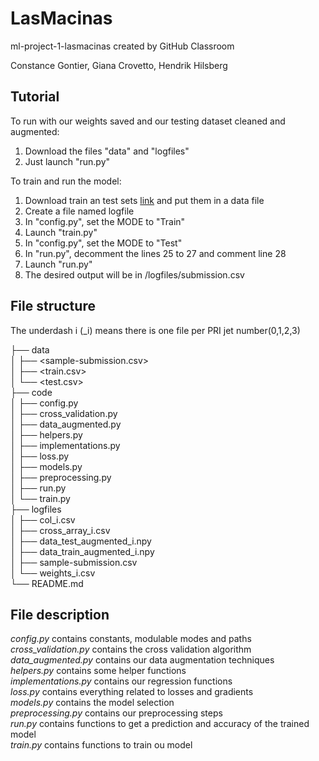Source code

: # LasMacinas
ml-project-1-lasmacinas created by GitHub Classroom

Constance Gontier, Giana Crovetto, Hendrik Hilsberg

## Tutorial

To run with our weights saved and our testing dataset cleaned and augmented: 
1. Download the files "data" and "logfiles"
2. Just launch "run.py"

To train and run the model: 
1. Download train an test sets [link](https://www.aicrowd.com/challenges/epfl-machine-learning-higgs/dataset_files) and put them in a data file
2. Create a file named logfile 
3. In "config.py", set the MODE to "Train" 
4. Launch "train.py" 
5. In "config.py", set the MODE to "Test"
6. In "run.py", decomment the lines 25 to 27 and comment line 28
7. Launch "run.py" 
8. The desired output will be in /logfiles/submission.csv


## File structure
The underdash i (_i) means there is one file per PRI jet number(0,1,2,3)  

├── data  
│   ├── <sample-submission.csv>  
│   ├── <train.csv>  
│   └── <test.csv>  
├── code  
│   ├── config.py  
│   ├── cross_validation.py  
│   ├── data_augmented.py  
│   ├── helpers.py  
│   ├── implementations.py  
│   ├── loss.py  
│   ├── models.py  
│   ├── preprocessing.py  
│   ├── run.py  
│   └── train.py  
├── logfiles  
│   ├── col_i.csv  
│   ├── cross_array_i.csv  
│   ├── data_test_augmented_i.npy  
│   ├── data_train_augmented_i.npy  
│   ├── sample-submission.csv  
│   └── weights_i.csv  
└── README.md

## File description
*config.py* contains constants, modulable modes and paths  
*cross_validation.py* contains the cross validation algorithm  
*data_augmented.py* contains our data augmentation techniques  
*helpers.py* contains some helper functions  
*implementations.py* contains our regression functions  
*loss.py* contains everything related to losses and gradients  
*models.py* contains the model selection  
*preprocessing.py* contains our preprocessing steps  
*run.py* contains functions to get a prediction and accuracy of the trained model  
*train.py* contains functions to train ou model  
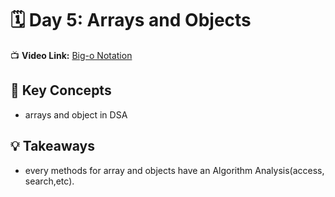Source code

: # 🗓️ Day 5: Arrays and Objects

📺 **Video Link:** [Big-o Notation](https://youtu.be/tQjd29Rmo_A?si=k1mhu-ml3GBvKE3t)

## 🧠 Key Concepts
- arrays and object in DSA

## 💡 Takeaways
- every methods for array and objects have an Algorithm Analysis(access, search,etc).

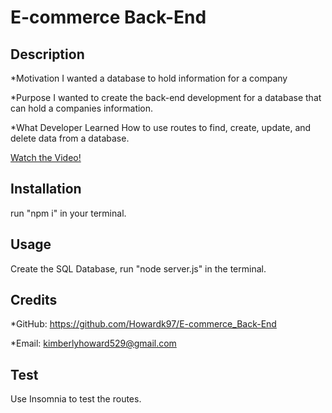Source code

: # E-commerce Back-End

## Description
  *Motivation
  I wanted a database to hold information for a company

  *Purpose
  I wanted to create the back-end development for a database that can hold a companies information.  

  *What Developer Learned
  How to use routes to find, create, update, and delete data from a database.

  [Watch the Video!](https://drive.google.com/file/d/19FmM7A49LODhEBCfHs-EsTiM8uj3TlI1/view)
    
## Installation
run "npm i" in your terminal.
    
## Usage
Create the SQL Database, run "node server.js" in the terminal.

## Credits
*GitHub:  https://github.com/Howardk97/E-commerce_Back-End

*Email: kimberlyhoward529@gmail.com

## Test
Use Insomnia to test the routes.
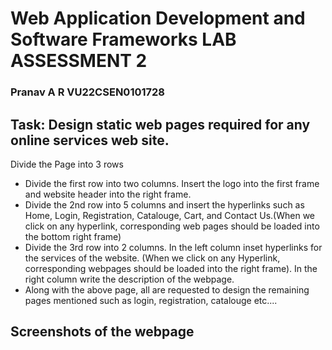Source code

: # Web Application Development and Software Frameworks LAB ASSESSMENT 2
### Pranav A R VU22CSEN0101728 

## Task: Design static web pages required for any online services web site.

Divide the Page into 3 rows
- Divide the first row into two columns. Insert the logo into the first frame and website header into the right frame.
- Divide the 2nd row into 5 columns and insert the hyperlinks such as Home, Login, Registration, Catalouge, Cart, and Contact Us.(When we click on any hyperlink, corresponding web pages should be loaded into the bottom right frame)
- Divide the 3rd row into 2 columns. In the left column inset hyperlinks for the services of the website. (When we click on any Hyperlink, corresponding webpages should be loaded into the right frame). In the right column write the description of the webpage.
- Along with the above page, all are requested to design the remaining pages mentioned such as login, registration, catalouge etc....

## Screenshots of the webpage



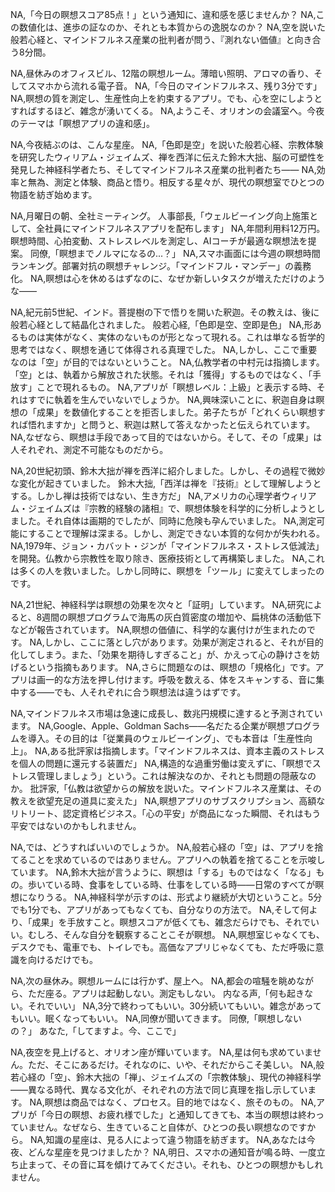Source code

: NA,「今日の瞑想スコア85点！」という通知に、違和感を感じませんか？
NA,この数値化は、進歩の証なのか、それとも本質からの逸脱なのか？
NA,空を説いた般若心経と、マインドフルネス産業の批判者が問う、『測れない価値』と向き合う8分間。

NA,昼休みのオフィスビル、12階の瞑想ルーム。薄暗い照明、アロマの香り、そしてスマホから流れる電子音。
NA,「今日のマインドフルネス、残り3分です」
NA,瞑想の質を測定し、生産性向上を約束するアプリ。でも、心を空にしようとすればするほど、雑念が湧いてくる。
NA,ようこそ、オリオンの会議室へ。今夜のテーマは「瞑想アプリの違和感」。

NA,今夜結ぶのは、こんな星座。
NA,「色即是空」を説いた般若心経、宗教体験を研究したウィリアム・ジェイムズ、禅を西洋に伝えた鈴木大拙、脳の可塑性を発見した神経科学者たち、そしてマインドフルネス産業の批判者たち——
NA,効率と無為、測定と体験、商品と悟り。相反する星々が、現代の瞑想室でひとつの物語を紡ぎ始めます。

NA,月曜日の朝、全社ミーティング。
人事部長,「ウェルビーイング向上施策として、全社員にマインドフルネスアプリを配布します」
NA,年間利用料12万円。瞑想時間、心拍変動、ストレスレベルを測定し、AIコーチが最適な瞑想法を提案。
同僚,「瞑想までノルマになるの...？」
NA,スマホ画面には今週の瞑想時間ランキング。部署対抗の瞑想チャレンジ。「マインドフル・マンデー」の義務化。
NA,瞑想は心を休めるはずなのに、なぜか新しいタスクが増えただけのような——

NA,紀元前5世紀、インド。菩提樹の下で悟りを開いた釈迦。その教えは、後に般若心経として結晶化されました。
般若心経,「色即是空、空即是色」
NA,形あるものは実体がなく、実体のないものが形となって現れる。これは単なる哲学的思考ではなく、瞑想を通じて体得される真理でした。
NA,しかし、ここで重要なのは「空」が目的ではないということ。
NA,仏教学者の中村元は指摘します。「空」とは、執着から解放された状態。それは「獲得」するものではなく、「手放す」ことで現れるもの。
NA,アプリが「瞑想レベル：上級」と表示する時、それはすでに執着を生んでいないでしょうか。
NA,興味深いことに、釈迦自身は瞑想の「成果」を数値化することを拒否しました。弟子たちが「どれくらい瞑想すれば悟れますか」と問うと、釈迦は黙して答えなかったと伝えられています。
NA,なぜなら、瞑想は手段であって目的ではないから。そして、その「成果」は人それぞれ、測定不可能なものだから。

NA,20世紀初頭、鈴木大拙が禅を西洋に紹介しました。しかし、その過程で微妙な変化が起きていました。
鈴木大拙,「西洋は禅を『技術』として理解しようとする。しかし禅は技術ではない、生き方だ」
NA,アメリカの心理学者ウィリアム・ジェイムズは『宗教的経験の諸相』で、瞑想体験を科学的に分析しようとしました。それ自体は画期的でしたが、同時に危険も孕んでいました。
NA,測定可能にすることで理解は深まる。しかし、測定できない本質的な何かが失われる。
NA,1979年、ジョン・カバット・ジンが「マインドフルネス・ストレス低減法」を開発。仏教から宗教性を取り除き、医療技術として再構築しました。
NA,これは多くの人を救いました。しかし同時に、瞑想を「ツール」に変えてしまったのです。

NA,21世紀、神経科学は瞑想の効果を次々と「証明」しています。
NA,研究によると、8週間の瞑想プログラムで海馬の灰白質密度の増加や、扁桃体の活動低下などが報告されています。
NA,瞑想の価値に、科学的な裏付けが生まれたのです。
NA,しかし、ここに落とし穴があります。効果が測定されると、それが目的化してしまう。また、「効果を期待しすぎること」が、かえって心の静けさを妨げるという指摘もあります。
NA,さらに問題なのは、瞑想の「規格化」です。アプリは画一的な方法を押し付けます。呼吸を数える、体をスキャンする、音に集中する——でも、人それぞれに合う瞑想法は違うはずです。

NA,マインドフルネス市場は急速に成長し、数兆円規模に達すると予測されています。
NA,Google、Apple、Goldman Sachs——名だたる企業が瞑想プログラムを導入。その目的は「従業員のウェルビーイング」、でも本音は「生産性向上」。
NA,ある批評家は指摘します。「マインドフルネスは、資本主義のストレスを個人の問題に還元する装置だ」
NA,構造的な過重労働は変えずに、「瞑想でストレス管理しましょう」という。これは解決なのか、それとも問題の隠蔽なのか。
批評家,「仏教は欲望からの解放を説いた。マインドフルネス産業は、その教えを欲望充足の道具に変えた」
NA,瞑想アプリのサブスクリプション、高額なリトリート、認定資格ビジネス。「心の平安」が商品になった瞬間、それはもう平安ではないのかもしれません。

NA,では、どうすればいいのでしょうか。
NA,般若心経の「空」は、アプリを捨てることを求めているのではありません。アプリへの執着を捨てることを示唆しています。
NA,鈴木大拙が言うように、瞑想は「する」ものではなく「なる」もの。歩いている時、食事をしている時、仕事をしている時——日常のすべてが瞑想になりうる。
NA,神経科学が示すのは、形式より継続が大切ということ。5分でも1分でも、アプリがあってもなくても、自分なりの方法で。
NA,そして何より、「成果」を手放すこと。瞑想スコアが低くても、雑念だらけでも、それでいい。むしろ、そんな自分を観察することこそが瞑想。
NA,瞑想室じゃなくても、デスクでも、電車でも、トイレでも。高価なアプリじゃなくても、ただ呼吸に意識を向けるだけでも。

NA,次の昼休み。瞑想ルームには行かず、屋上へ。
NA,都会の喧騒を眺めながら、ただ座る。アプリは起動しない。測定もしない。
内なる声,「何も起きない。それでいい」
NA,3分で終わってもいい。30分続いてもいい。雑念があってもいい。眠くなってもいい。
NA,同僚が聞いてきます。
同僚,「瞑想しないの？」
あなた,「してますよ。今、ここで」

NA,夜空を見上げると、オリオン座が輝いています。
NA,星は何も求めていません。ただ、そこにあるだけ。それなのに、いや、それだからこそ美しい。
NA,般若心経の「空」、鈴木大拙の「禅」、ジェイムズの「宗教体験」、現代の神経科学——異なる時代、異なる文化が、それぞれの方法で同じ真理を指し示しています。
NA,瞑想は商品ではなく、プロセス。目的地ではなく、旅そのもの。
NA,アプリが「今日の瞑想、お疲れ様でした」と通知してきても、本当の瞑想は終わっていません。なぜなら、生きていること自体が、ひとつの長い瞑想なのですから。
NA,知識の星座は、見る人によって違う物語を紡ぎます。
NA,あなたは今夜、どんな星座を見つけましたか？
NA,明日、スマホの通知音が鳴る時、一度立ち止まって、その音に耳を傾けてみてください。それも、ひとつの瞑想かもしれません。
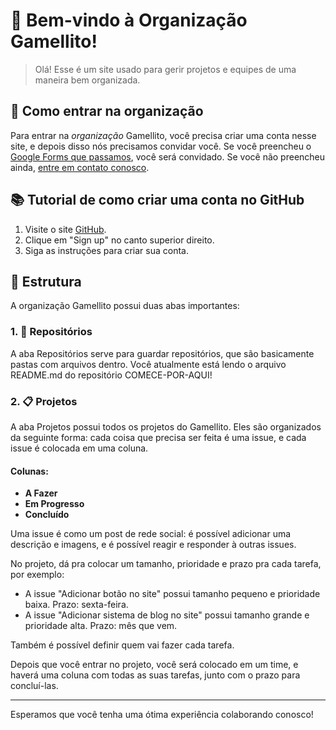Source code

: # 🎉 Bem-vindo à Organização Gamellito!

> Olá! Esse é um site usado para gerir projetos e equipes de uma maneira bem organizada.

## 🚀 Como entrar na organização

Para entrar na *organização* Gamellito, você precisa criar uma conta nesse site, e depois disso nós precisamos convidar você. Se você preencheu o [Google Forms que passamos](link_do_formulario), você será convidado.
Se você não preencheu ainda, [entre em contato conosco](mailto:projetogamellito@gmail.com).

## 📚 Tutorial de como criar uma conta no GitHub

1. Visite o site [GitHub](https://github.com).
2. Clique em "Sign up" no canto superior direito.
3. Siga as instruções para criar sua conta.

## 🏢 Estrutura

A organização Gamellito possui duas abas importantes:

### 1. 📂 Repositórios

A aba Repositórios serve para guardar repositórios, que são basicamente pastas com arquivos dentro. Você atualmente está lendo o arquivo README.md do repositório COMECE-POR-AQUI!

### 2. 📋 Projetos

A aba Projetos possui todos os projetos do Gamellito. Eles são organizados da seguinte forma: cada coisa que precisa ser feita é uma issue, e cada issue é colocada em uma coluna.

#### Colunas:

- **A Fazer** 
- **Em Progresso** 
- **Concluído** 

Uma issue é como um post de rede social: é possível adicionar uma descrição e imagens, e é possível reagir e responder à outras issues.

No projeto, dá pra colocar um tamanho, prioridade e prazo pra cada tarefa, por exemplo:
- A issue "Adicionar botão no site" possui tamanho pequeno e prioridade baixa. Prazo: sexta-feira.
- A issue "Adicionar sistema de blog no site" possui tamanho grande e prioridade alta. Prazo: mês que vem.

Também é possível definir quem vai fazer cada tarefa.

Depois que você entrar no projeto, você será colocado em um time, e haverá uma coluna com todas as suas tarefas, junto com o prazo para concluí-las.

---

Esperamos que você tenha uma ótima experiência colaborando conosco!
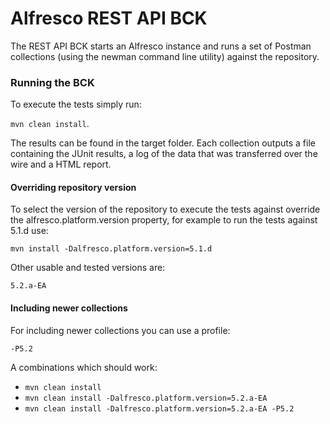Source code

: # Alfresco REST API BCK

The REST API BCK starts an Alfresco instance and runs a set of Postman collections (using the newman command line utility) against the repository.

### Running the BCK

To execute the tests simply run: 

`mvn clean install`.

The results can be found in the target folder. Each collection outputs a file containing the JUnit results, a log of the data that was transferred over the wire and a HTML report.

#### Overriding repository version

To select the version of the repository to execute the tests against override the alfresco.platform.version property, for example to run the tests against 5.1.d use:

`mvn install -Dalfresco.platform.version=5.1.d`

Other usable and tested versions are:

`5.2.a-EA`

#### Including newer collections

For including newer collections you can use a profile:

`-P5.2`

A combinations which should work:
- `mvn clean install`
- `mvn clean install -Dalfresco.platform.version=5.2.a-EA`
- `mvn clean install -Dalfresco.platform.version=5.2.a-EA -P5.2`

· · · · · · ·

REQUIRED WORK: The stretch to restate runs from the line above containing "- Along with" through the line containing "同僚,「瞑想までノルマになるの...？」". Copy it word for word, ends included, without pictures.

OUTPUT:
- Along with the above page, all are requested to design the remaining pages mentioned such as login, registration, catalouge etc....

## Screenshots of the webpage



Source code

: NA,「今日の瞑想スコア85点！」という通知に、違和感を感じませんか？
NA,この数値化は、進歩の証なのか、それとも本質からの逸脱なのか？
NA,空を説いた般若心経と、マインドフルネス産業の批判者が問う、『測れない価値』と向き合う8分間。

NA,昼休みのオフィスビル、12階の瞑想ルーム。薄暗い照明、アロマの香り、そしてスマホから流れる電子音。
NA,「今日のマインドフルネス、残り3分です」
NA,瞑想の質を測定し、生産性向上を約束するアプリ。でも、心を空にしようとすればするほど、雑念が湧いてくる。
NA,ようこそ、オリオンの会議室へ。今夜のテーマは「瞑想アプリの違和感」。

NA,今夜結ぶのは、こんな星座。
NA,「色即是空」を説いた般若心経、宗教体験を研究したウィリアム・ジェイムズ、禅を西洋に伝えた鈴木大拙、脳の可塑性を発見した神経科学者たち、そしてマインドフルネス産業の批判者たち——
NA,効率と無為、測定と体験、商品と悟り。相反する星々が、現代の瞑想室でひとつの物語を紡ぎ始めます。

NA,月曜日の朝、全社ミーティング。
人事部長,「ウェルビーイング向上施策として、全社員にマインドフルネスアプリを配布します」
NA,年間利用料12万円。瞑想時間、心拍変動、ストレスレベルを測定し、AIコーチが最適な瞑想法を提案。
同僚,「瞑想までノルマになるの...？」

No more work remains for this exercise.